Zwigoff mora em São Francisco e foi de lá que conversei com ele por telefone, há duas semanas.

Cena de Louie Bluie

Vice: Tanto Louie Bluie quanto Crumb, cada um a sua maneira, tem suas raízes na sua paixão por música antiga.
Terry Zwigoff: Eu comecei a gostar dessa coisa toda depois de ter me mudado para São Francisco, em 1970. Meu primo morava lá. Ele tinha mais ou menos a minha idade e sempre fomos amigos, sempre vivemos próximos um do outro. Ele estava saindo com uma menina que trabalhava, se não me engano, na Capp Street Community Center. Era um lugar que dava aulas de música pra crianças a um custo reduzido. Ela disse ao meu primo que eles fariam um bazar beneficiente anual, tipo uma feira de antiguidades, pra arrecadar dinheiro, e eles tinham acabado de receber uma pilha enorme de discos de 78 rotações—tipo, milhares deles.

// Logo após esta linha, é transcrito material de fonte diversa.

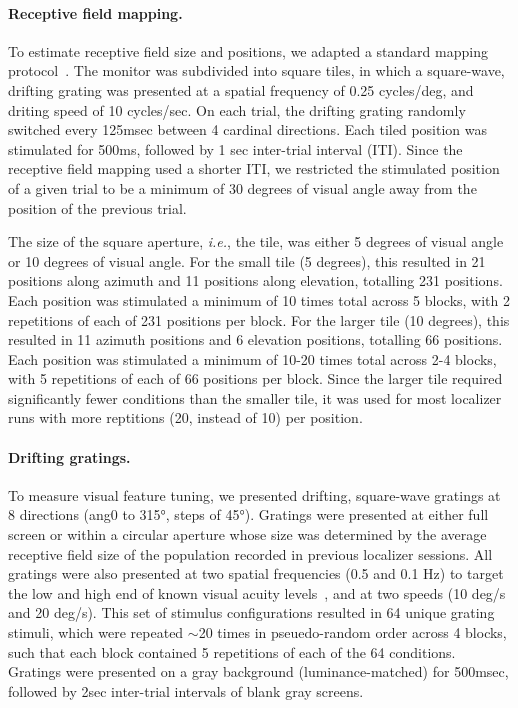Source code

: \paragraph{Receptive field mapping.}
To estimate receptive field size and positions, we adapted a standard mapping protocol~\cite{Marques2018}. The monitor was subdivided into square tiles, in which a square-wave, drifting grating was presented at a spatial frequency of 0.25 cycles/deg, and driting speed of 10 cycles/sec. On each trial, the drifting grating randomly switched every 125msec between 4 cardinal directions. Each tiled position was stimulated for 500ms, followed by 1 sec inter-trial interval (ITI). Since the receptive field mapping used a shorter ITI, we restricted the stimulated position of a given trial to be a minimum of 30 degrees of visual angle away from the position of the previous trial. 

The size of the square aperture, \textit{i.e.}, the tile, was either 5 degrees of visual angle or 10 degrees of visual angle. For the small tile (5 degrees), this resulted in 21 positions along azimuth and 11 positions along elevation, totalling 231 positions. Each position was stimulated a minimum of 10 times total across 5 blocks, with 2 repetitions of each of 231 positions per block. For the larger tile (10 degrees), this resulted in 11 azimuth positions and 6 elevation positions, totalling 66 positions. Each position was stimulated a minimum of 10-20 times total across 2-4 blocks, with 5 repetitions of each of 66 positions per block. Since the larger tile required significantly fewer conditions than the smaller tile, it was used for most localizer runs with more reptitions (20, instead of 10) per position. 

\paragraph{Drifting gratings.}
To measure visual feature tuning, we presented drifting, square-wave gratings at 8 directions (ang{0} to \ang{315}, steps of \ang{45}). Gratings were presented at either full screen or within a circular aperture whose size was determined by the average receptive field size of the population recorded in previous localizer sessions. All gratings were also presented at two spatial frequencies (0.5 and 0.1 Hz) to target the low and high end of known visual acuity levels~\cite{Prusky2000}, and at two speeds (10 deg/s and 20 deg/s). This set of stimulus configurations resulted in 64 unique grating stimuli, which were repeated $\sim$20 times in pseuedo-random order across 4 blocks, such that each block contained 5 repetitions of each of the 64 conditions. Gratings were presented on a gray background (luminance-matched) for 500msec, followed by 2sec inter-trial intervals of blank gray screens. 

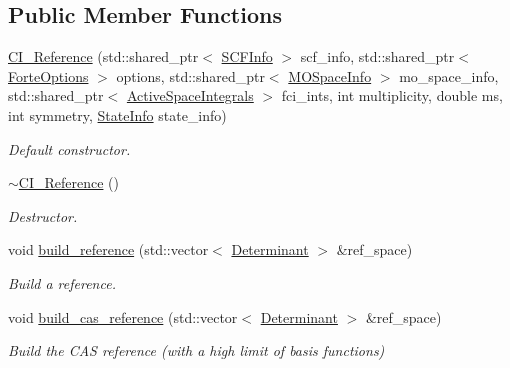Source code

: \subsection*{Public Member Functions}
\begin{DoxyCompactItemize}
\item 
\mbox{\hyperlink{classforte_1_1_c_i___reference_ace7be9be58a678458e45ef781140c8ae}{C\+I\+\_\+\+Reference}} (std\+::shared\+\_\+ptr$<$ \mbox{\hyperlink{classforte_1_1_s_c_f_info}{S\+C\+F\+Info}} $>$ scf\+\_\+info, std\+::shared\+\_\+ptr$<$ \mbox{\hyperlink{classforte_1_1_forte_options}{Forte\+Options}} $>$ options, std\+::shared\+\_\+ptr$<$ \mbox{\hyperlink{classforte_1_1_m_o_space_info}{M\+O\+Space\+Info}} $>$ mo\+\_\+space\+\_\+info, std\+::shared\+\_\+ptr$<$ \mbox{\hyperlink{classforte_1_1_active_space_integrals}{Active\+Space\+Integrals}} $>$ fci\+\_\+ints, int multiplicity, double ms, int symmetry, \mbox{\hyperlink{classforte_1_1_state_info}{State\+Info}} state\+\_\+info)
\begin{DoxyCompactList}\small\item\em Default constructor. \end{DoxyCompactList}\item 
\mbox{\hyperlink{classforte_1_1_c_i___reference_a35b5f56e2dc8ad209ae7afbcb7ef3e69}{$\sim$\+C\+I\+\_\+\+Reference}} ()
\begin{DoxyCompactList}\small\item\em Destructor. \end{DoxyCompactList}\item 
void \mbox{\hyperlink{classforte_1_1_c_i___reference_a8a3e9764cde3969abcf88b688f5440d2}{build\+\_\+reference}} (std\+::vector$<$ \mbox{\hyperlink{namespaceforte_a2076c63fd7b8732004d9e1442ce527c1}{Determinant}} $>$ \&ref\+\_\+space)
\begin{DoxyCompactList}\small\item\em Build a reference. \end{DoxyCompactList}\item 
void \mbox{\hyperlink{classforte_1_1_c_i___reference_a9f2dad6f5ae3ece6d385a519b2a98d12}{build\+\_\+cas\+\_\+reference}} (std\+::vector$<$ \mbox{\hyperlink{namespaceforte_a2076c63fd7b8732004d9e1442ce527c1}{Determinant}} $>$ \&ref\+\_\+space)
\begin{DoxyCompactList}\small\item\em Build the C\+AS reference (with a high limit of basis functions) \end{DoxyCompactList}\item 

\end{DoxyCompactItemize}
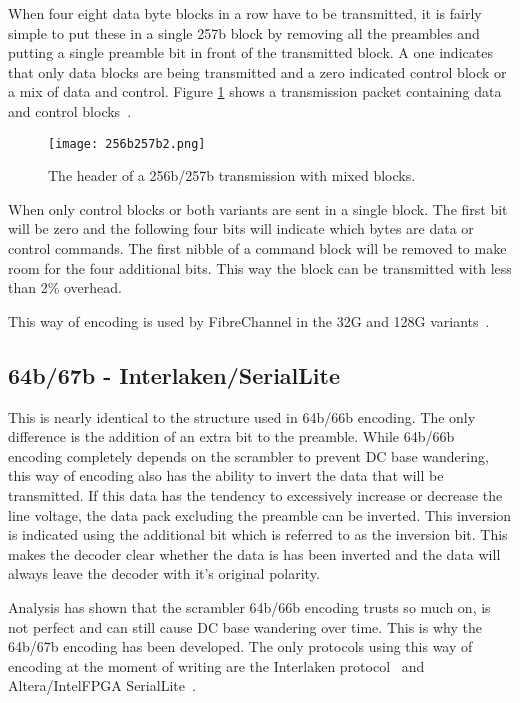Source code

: When four eight data byte blocks in a row have to be transmitted, it is fairly simple to put these in a single 257b block by removing all the preambles and putting a single preamble bit in front of the transmitted block. A one indicates that only data blocks are being transmitted and a zero indicated control block or a mix of data and control. Figure \ref{fig:256257_mixed_sheader} shows a transmission packet containing data and control blocks~\cite{256b/257b}.

\begin{figure}[ht]
	\centering
	\texttt{[image: 256b257b2.png]}	
	\caption{The header of a 256b/257b transmission with mixed blocks.}
	\label{fig:256257_mixed_sheader}
\end{figure}

When only control blocks or both variants are sent in a single block. The first bit will be zero and the following four bits will indicate which bytes are data or control commands. The first nibble of a command block will be removed to make room for the four additional bits. This way the block can be transmitted with less than 2\% overhead.

This way of encoding is used by FibreChannel in the 32G and 128G variants~\cite{FibreChannel_Encoding}.

\subsection{64b/67b - Interlaken/SerialLite}
\label{subsec:64b67b}
This is nearly identical to the structure used in 64b/66b encoding. The only difference is the addition of an extra bit to the preamble. While 64b/66b encoding completely depends on the scrambler to prevent DC base wandering, this way of encoding also has the ability to invert the data that will be transmitted. If this data has the tendency to excessively increase or decrease the line voltage, the data pack excluding the preamble can be inverted. This inversion is indicated using the additional bit which is referred to as the inversion bit. This makes the decoder clear whether the data is has been inverted and the data will always leave the decoder with it's original polarity.

Analysis has shown that the scrambler 64b/66b encoding trusts so much on, is not perfect and can still cause DC base wandering over time.  This is why the 64b/67b encoding has been developed. The only protocols using this way of encoding at the moment of writing are the Interlaken protocol~\cite{InterlakenProtocol} and Altera/IntelFPGA SerialLite~\cite{SerialLiteIII_MainPage}.


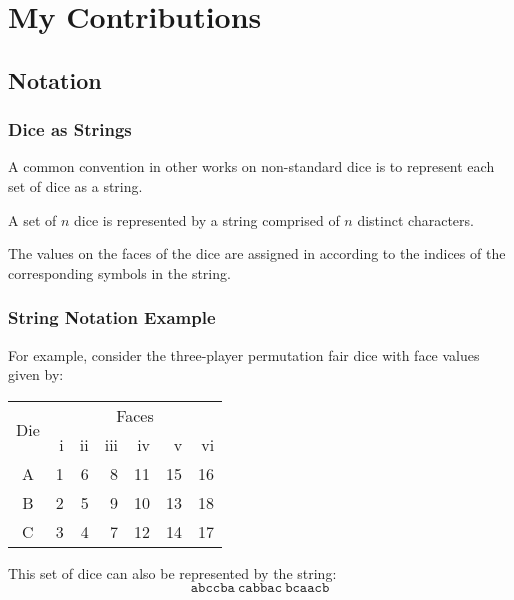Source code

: \documentclass[aspectratio=169]{beamer}
\begin{document}
\section{My Contributions}
\begin{frame}[Triangle=siiorange]
	\tocpage
\end{frame}


\subsection{Notation}
\begin{frame}[triangle=siiblue]
\frametitle{Dice as Strings}
A common convention in other works on non-standard dice is to represent each set of dice as a string.

\vfill

A set of $n$ dice is represented by a string comprised of $n$ distinct characters.  

\vfill

The values on the faces of the dice are assigned in according to the indices of the corresponding symbols in the string.
\end{frame}

\begin{frame}[triangle=siiblue]
\frametitle{String Notation Example}
For example, consider the three-player permutation fair dice with face values given by:
\begin{table}
\begin{tabular}{c rrrrrr} \toprule
\multirow{2}[2]{*}{Die} &  \multicolumn{6}{c}{Faces} \\ \cmidrule(lr){2-7}     
   & i & ii & iii & iv & v & vi \\ \midrule
A & 1 & 6 & 8 & 11 & 15 & 16 \\
B & 2 & 5 &  9 & 10 & 13 & 18 \\
C & 3 & 4 & 7 & 12 & 14 & 17 \\ \bottomrule
\end{tabular}
\end{table}

\vfill

This set of dice can also be represented by the string:
\begin{equation*}
		\texttt{abccba} \ \texttt{cabbac} \ \texttt{bcaacb}
\end{equation*}
\end{frame}
\end{document}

Nos deixaram entrar no bazar antes do público em geral e olhamos tudo o que eles tinham. Meu primo e eu já éramos um pouco interessados em discos antigos na época, mas mesmo assim não conhecíamos muito sobre o assunto. Então a gente deu uma olhada. Até hoje lembro que um dos discos que a gente achou era do Mack Rhinehart e do Brownie Stubblefield tocando Mellotone, que provavelmente hoje custa uns 1000 dólares.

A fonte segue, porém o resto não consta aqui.